____ Extracted material

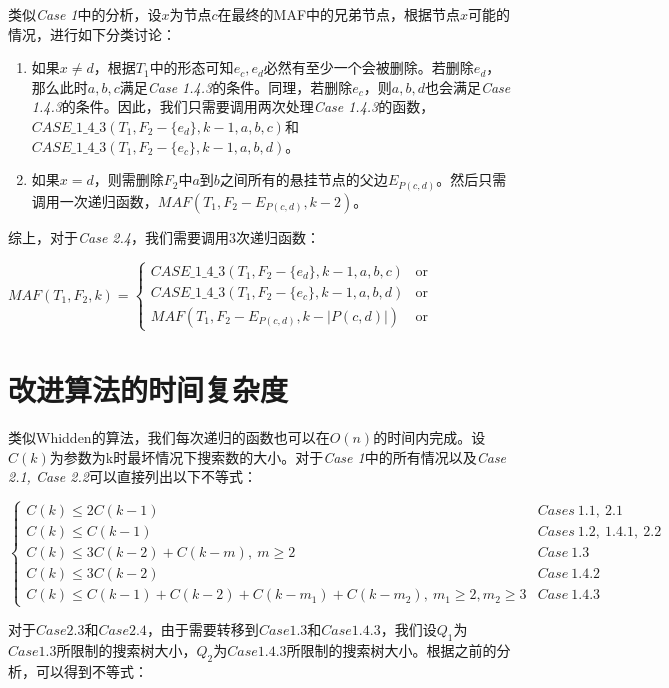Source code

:类似\textit{Case 1}中的分析，设$x$为节点$c$在最终的MAF中的兄弟节点，根据节点$x$可能的情况，进行如下分类讨论：
\begin{enumerate}
	\item 如果$x \neq d$，根据$T_1$中的形态可知$e_c,e_d$必然有至少一个会被删除。若删除$e_d$，那么此时$a,b,c$满足\textit{Case 1.4.3}的条件。同理，若删除$e_c$，则$a,b,d$也会满足\textit{Case 1.4.3}的条件。因此，我们只需要调用两次处理\textit{Case 1.4.3}的函数，$CASE\_1\_4\_3(T_1,F_2-\{e_d\},k-1,a,b,c)$和$CASE\_1\_4\_3(T_1,F_2-\{e_c\},k-1,a,b,d)$。
	\item 如果$x = d$，则需删除$F_2$中$a$到$b$之间所有的悬挂节点的父边$E_{P(c,d)}$。然后只需调用一次递归函数，$MAF(T_1,F_2-E_{P(c,d)},k-2)$。
\end{enumerate}

综上，对于\textit{Case 2.4}，我们需要调用3次递归函数：
\begin{center}
$MAF(T_1,F_2,k) = \left\{
\begin{array}{lr}
         CASE\_1\_4\_3(T_1,F_2-\{e_d\},k-1,a,b,c) & \mbox{or}\\ 
         CASE\_1\_4\_3(T_1,F_2-\{e_c\},k-1,a,b,d) & \mbox{or}\\
         MAF(T_1,F_2-E_{P(c,d)},k-|P(c,d)|) & \mbox{or}
\end{array}
\right.$
\end{center}


\section{改进算法的时间复杂度}

类似Whidden的算法，我们每次递归的函数也可以在$O(n)$的时间内完成。设$C(k)$为参数为k时最坏情况下搜索数的大小。对于\textit{Case 1}中的所有情况以及\textit{Case 2.1, Case 2.2}可以直接列出以下不等式：
\begin{center}
$\left\{
\begin{array}{lr}
	C(k) \le 2C(k-1) & Cases~1.1,~2.1\\
	C(k) \le C(k-1) &  Cases~1.2,~1.4.1,~2.2\\
	C(k) \le 3C(k-2) + C(k-m),~m \ge 2 & Case~1.3 \\
	C(k) \le 3C(k-2) & Case~1.4.2 \\
	C(k) \le C(k-1)+C(k-2) + C(k-m_1) + C(k-m_2),~m_1 \ge 2, m_2 \ge 3 & Case~1.4.3
\end{array}
\right.$
\end{center}

对于$Case 2.3$和$Case 2.4$，由于需要转移到$Case 1.3$和$Case 1.4.3$，我们设$Q_1$为$Case 1.3$所限制的搜索树大小，$Q_2$为$Case 1.4.3$所限制的搜索树大小。根据之前的分析，可以得到不等式：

________

# What you are asked to do
Output each record exactly as it appears, but not the pictures.

# Solution to the exercise
Source code

:类似\textit{Case 1}中的分析，设$x$为节点$c$在最终的MAF中的兄弟节点，根据节点$x$可能的情况，进行如下分类讨论：
\begin{enumerate}
	\item 如果$x \neq d$，根据$T_1$中的形态可知$e_c,e_d$必然有至少一个会被删除。若删除$e_d$，那么此时$a,b,c$满足\textit{Case 1.4.3}的条件。同理，若删除$e_c$，则$a,b,d$也会满足\textit{Case 1.4.3}的条件。因此，我们只需要调用两次处理\textit{Case 1.4.3}的函数，$CASE\_1\_4\_3(T_1,F_2-\{e_d\},k-1,a,b,c)$和$CASE\_1\_4\_3(T_1,F_2-\{e_c\},k-1,a,b,d)$。
	\item 如果$x = d$，则需删除$F_2$中$a$到$b$之间所有的悬挂节点的父边$E_{P(c,d)}$。然后只需调用一次递归函数，$MAF(T_1,F_2-E_{P(c,d)},k-2)$。
\end{enumerate}

综上，对于\textit{Case 2.4}，我们需要调用3次递归函数：
\begin{center}
$MAF(T_1,F_2,k) = \left\{
\begin{array}{lr}
         CASE\_1\_4\_3(T_1,F_2-\{e_d\},k-1,a,b,c) & \mbox{or}\\ 
         CASE\_1\_4\_3(T_1,F_2-\{e_c\},k-1,a,b,d) & \mbox{or}\\
         MAF(T_1,F_2-E_{P(c,d)},k-|P(c,d)|) & \mbox{or}
\end{array}
\right.$
\end{center}


\section{改进算法的时间复杂度}

类似Whidden的算法，我们每次递归的函数也可以在$O(n)$的时间内完成。设$C(k)$为参数为k时最坏情况下搜索数的大小。对于\textit{Case 1}中的所有情况以及\textit{Case 2.1, Case 2.2}可以直接列出以下不等式：
\begin{center}
$\left\{
\begin{array}{lr}
	C(k) \le 2C(k-1) & Cases~1.1,~2.1\\
	C(k) \le C(k-1) &  Cases~1.2,~1.4.1,~2.2\\
	C(k) \le 3C(k-2) + C(k-m),~m \ge 2 & Case~1.3 \\
	C(k) \le 3C(k-2) & Case~1.4.2 \\
	C(k) \le C(k-1)+C(k-2) + C(k-m_1) + C(k-m_2),~m_1 \ge 2, m_2 \ge 3 & Case~1.4.3
\end{array}
\right.$
\end{center}

对于$Case 2.3$和$Case 2.4$，由于需要转移到$Case 1.3$和$Case 1.4.3$，我们设$Q_1$为$Case 1.3$所限制的搜索树大小，$Q_2$为$Case 1.4.3$所限制的搜索树大小。根据之前的分析，可以得到不等式：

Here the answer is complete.